About a year before, Mr. Marclay said, Apple had approached the Paula Cooper Gallery, which represents his work in New York, about using "Telephones" in an advertisement.

"I told them I didn't want to do it," he said. His main concern, he said, was that "advertisers on that scale have so much power and visibility" and that "everyone would think of my video as the Apple iPhone ad." Mr. Marclay said he spoke with a lawyer after learning of the commercial but decided not to pursue legal action. "When people with that much power and money copy you, there's not much you can do," he said.

The Image Is Familiar; the Pitch Isn't, N.Y. Times

Mozilla Plugin Ideas

Sun Jul 20 08:29:04 2008

I sent the following feedback to Mozilla a couple of days ago:

i have 2 suggestions for mozilla plugins:

1) wiki wysiwyg editor: rather than having to remember/look-up special codes for marking-up wiki pages, how about a built-in editor where text can be marked-up with a few clicks of the mouse.

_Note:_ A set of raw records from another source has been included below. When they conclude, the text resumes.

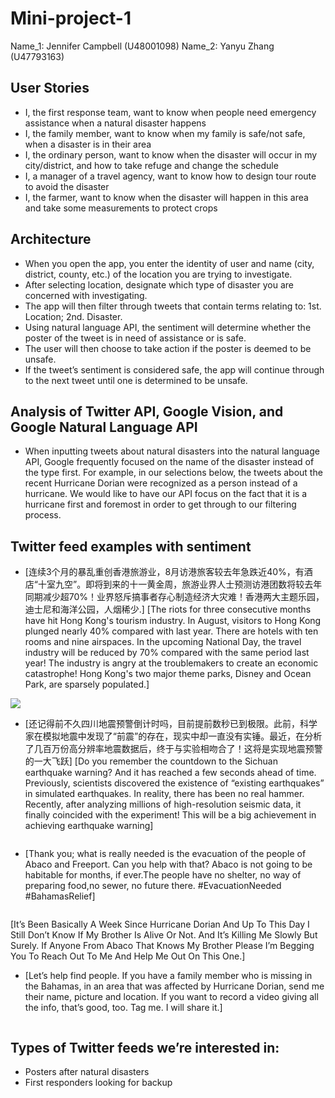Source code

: # Mini-project-1

Name_1: Jennifer Campbell (U48001098)
Name_2: Yanyu Zhang (U47793163)

## User Stories

- I, the first response team, want to know when people need emergency assistance when a natural disaster happens
- I, the family member, want to know when my family is safe/not safe, when a disaster is in their area
- I, the ordinary person, want to know when the disaster will occur in my city/district, and how to take refuge and change the schedule
- I, a manager of a travel agency, want to know how to design tour route to avoid the disaster
- I, the farmer, want to know when the disaster will happen in this area and take some measurements to protect crops

## Architecture

- When you open the app, you enter the identity of user and name (city, district, county, etc.) of the location you are trying to investigate.
- After selecting location, designate which type of disaster you are concerned with investigating.
- The app will then filter through tweets that contain terms relating to: 1st. Location; 2nd. Disaster.
- Using natural language API, the sentiment will determine whether the poster of the tweet is in need of assistance or is safe.
- The user will then choose to take action if the poster is deemed to be unsafe.
- If the tweet’s sentiment is considered safe, the app will continue through to the next tweet until one is determined to be unsafe.

## Analysis of Twitter API, Google Vision, and Google Natural Language API

- When inputting tweets about natural disasters into the natural language API, Google frequently focused on the name of the disaster instead of the type first. For example, in our selections below, the tweets about the recent Hurricane Dorian were recognized as a person instead of a hurricane. We would like to have our API focus on the fact that it is a hurricane first and foremost in order to get through to our filtering process.

## Twitter feed examples with sentiment

- [连续3个月的暴乱重创香港旅游业，8月访港旅客较去年急跌近40%，有酒店“十室九空”。即将到来的十一黄金周，旅游业界人士预测访港团数将较去年同期减少超70%！业界怒斥搞事者存心制造经济大灾难！香港两大主题乐园，迪士尼和海洋公园，人烟稀少.]
[The riots for three consecutive months have hit Hong Kong's tourism industry. In August, visitors to Hong Kong plunged nearly 40% compared with last year. There are hotels with ten rooms and nine airspaces. In the upcoming National Day, the travel industry will be reduced by 70% compared with the same period last year! The industry is angry at the troublemakers to create an economic catastrophe! Hong Kong's two major theme parks, Disney and Ocean Park, are sparsely populated.]
<img src= "https://github.com/zhangyanyu0722/Mini-project-1/blob/master/sentimentcomment1.png">

- [还记得前不久四川地震预警倒计时吗，目前提前数秒已到极限。此前，科学家在模拟地震中发现了“前震”的存在，现实中却一直没有实锤。最近，在分析了几百万份高分辨率地震数据后，终于与实验相吻合了！这将是实现地震预警的一大飞跃]
[Do you remember the countdown to the Sichuan earthquake warning? And it has reached a few seconds ahead of time. Previously, scientists discovered the existence of “existing earthquakes” in simulated earthquakes. In reality, there has been no real hammer. Recently, after analyzing millions of high-resolution seismic data, it finally coincided with the experiment! This will be a big achievement in achieving earthquake warning]
<img src= " ">

- [Thank you; what is really needed is the evacuation of the people of Abaco and Freeport. Can you help with that? Abaco is not going to be habitable for months, if ever.The people have no shelter, no way of preparing food,no sewer, no future there. #EvacuationNeeded #BahamasRelief]
<img src= " ">

[It’s Been Basically A Week Since Hurricane Dorian And Up To This Day I Still Don’t Know If My Brother Is Alive Or Not. And It’s Killing Me Slowly But Surely. If Anyone From Abaco That Knows My Brother Please I’m Begging You To Reach Out To Me And Help Me Out On This One.]
<img src= " ">

- [Let’s help find people. If you have a family member who is missing in the Bahamas, in an area that was affected by Hurricane Dorian, send me their name, picture and location. If you want to record a video giving all the info, that’s good, too. Tag me. I will share it.]
<img src= " ">

## Types of Twitter feeds we’re interested in:

- Posters after natural disasters
- First responders looking for backup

2) built-in slideshow viewer: many sites have image galleries where the images can only be viewed one at a time. how about a plugin where all the images on the page are gathered together and displayed as a full-screen slide-show.

i am a bit surprised that we are still doing these two things the same way we had been doing them 10 years ago.

To expand just slightly on proposal 1, why can't I just click my mouse on a line in a wiki, change something and click save and see the wiki page updated? Why do I need another window containing a text widget to edit the text that is right in front of me?

Ideas and Money


Sun Jul 20 09:06:21 2008

A posting from Y Combinator with ideas they are prepared to fund.

It would be interesting to see how many of these ideas have lisp solutions.

I was looking at Meraki's (#27 "One reason your iPod isn't made by Sony is that Sony can't write iTunes."— my Sony Vaio laptop came with Sonic Stage, which was the most baffling and frustrating piece of music management software I remember using) website and found a line in Robert Morris' bio quite amusing: "In 1988 his discovery of buffer overflow first brought the Internet to the attention of the general public."

Another Convert: Satoshi Nakajima

Sun Jul 20 19:12:55 2008

Satoshi Nakajima, the lead architect of Win95 and 98, converted to a Mac two years ago, "We love Apple products... you need “love” to be creative," and now develops an application called PhotoShare for the iPhone.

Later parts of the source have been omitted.